1 Introduction, context and motivation

In this paper we discuss probabilistic interpretations of the infinite epistemic regress problem. One locus classicus of the epistemic regress problem is Sextus Empiricus’ Outlines of Phyrronism, where five “Modes” are distinguished, i.e. five lines of reasoning, that sceptics have availed themselves of as a safeguard against dogmatism. The second of these modes has to do with an infinite regress. Says Sextus: “The Mode based upon regress ad infinitum is that whereby we assert that the thing adduced as a proof of the matter proposed needs a further proof, and this again another, and so on ad infinitum, so that the consequence is suspension [of assent], as we posses no starting-point for our argument.” Numerous formulations of this epistemic regress problem can be found in the literature, see van Woudenberg and Meester (2014) for a discussion, an overview, and for references.

In Atkinson and Peijnenburg (2008, 2010), Peijnenburg (2007), and in the more recent book (Peijnenburg and Atkinson 2017), Peijnenburg and Atkinson interpret the epistemic regress problem probabilistically, as follows. Consider a proposition \(E_0\) and suppose that we are interested in in showing whether or not belief in \(E_0\) is justified. Suppose further that there is a proposition \(E_1\) that makes \(E_0\) probable. Imagine that \(E_1\) is in turn made probable by \(E_2\), and that \(E_2\) is made probable by \(E_3\), and so on, ad infinitum. Atkinson and Peijnenburg argue that under these conditions, with a suitable interpretation of the “make probable” relation, that the degree of justified belief in \(E_0\) is uniquely defined and can even be determined.
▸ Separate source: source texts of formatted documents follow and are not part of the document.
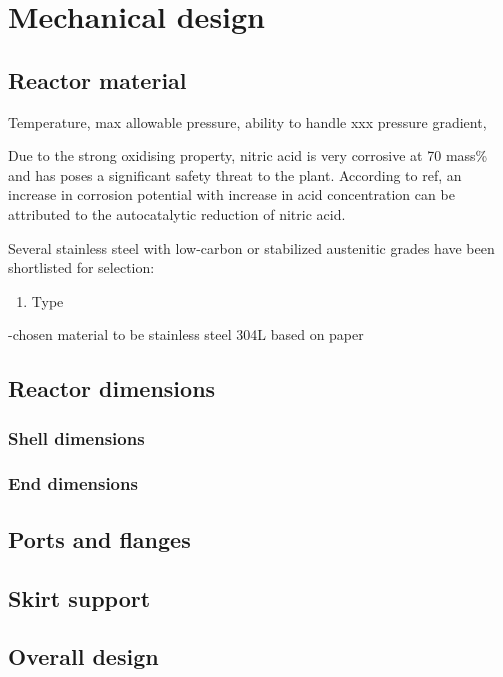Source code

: \section{Mechanical design}
\subsection{Reactor material}
Temperature, max allowable pressure, ability to handle xxx pressure gradient, 

Due to the strong oxidising property, nitric acid is very corrosive at 70 mass\% and has poses a significant safety threat to the plant. According to ref, an increase in corrosion potential with increase in acid concentration can be attributed to the autocatalytic reduction of nitric acid. 

Several stainless steel with low-carbon or stabilized austenitic grades have been shortlisted for selection: 
\begin{enumerate}
    \item Type
\end{enumerate}


-chosen material to be stainless steel 304L based on paper
\subsection{Reactor dimensions}
\subsubsection{Shell dimensions}
\subsubsection{End dimensions}
\subsection{Ports and flanges}
\subsection{Skirt support}
\subsection{Overall design}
More precisely, let a be the probability of proposition \(E_n\) given that proposition \(E_{n+1}\) is true, and b be the probability of \(E_n\) given that \(E_{n+1}\) is false. In formulas, this reads

$$\begin{aligned} P(E_n \mid E_{n+1}) =a \text{ and } P(E_n \mid E_{n+1}^c)=b, \end{aligned}$$
(1.1)

for \(n=0,1,\ldots \)Footnote 1 For simplicity, we only discuss the case in which neither of these two conditional probabilities depend on n.Footnote 2

Although (1.1) does not determine the full joint probability distribution of the propositions \(E_0, E_1, \ldots \), Peijnenburg and Atkinson show that nevertheless conditions in (1.1) imply that \(P(E_0)\) is uniquely determined and equals

$$\begin{aligned} P(E_0)=\frac{b}{1-a + b}. \end{aligned}$$
(1.2)

This is the “completion” of the infinite regress that Peijnenburg and Atkinson claim: despite the fact that there is an infinite chain of conditional probabilities, the unconditional probability of \(E_0\) is well defined.

We do not address here whether or not such a “completion” can be viewed as an answer to the infinite epistemic regress problem, and we refer to van Woudenberg and Meester (2014) for a critical discussion of this issue.

We note the fact that Atkinson and Peijnenburg assume that epistemic probability is appropriately axiomatized by the usual Kolmogorov axioms of probability. This assumption is implicit, but it is also explicitly used in their computations when they use the law of total probability

$$\begin{aligned} P(A) = P(B)P(A {\mid } B) + P(B^c)P(A {\mid } B^c), \end{aligned}$$
(1.3)

which is, within the Kolmogorov framework, valid for all propositions A and B.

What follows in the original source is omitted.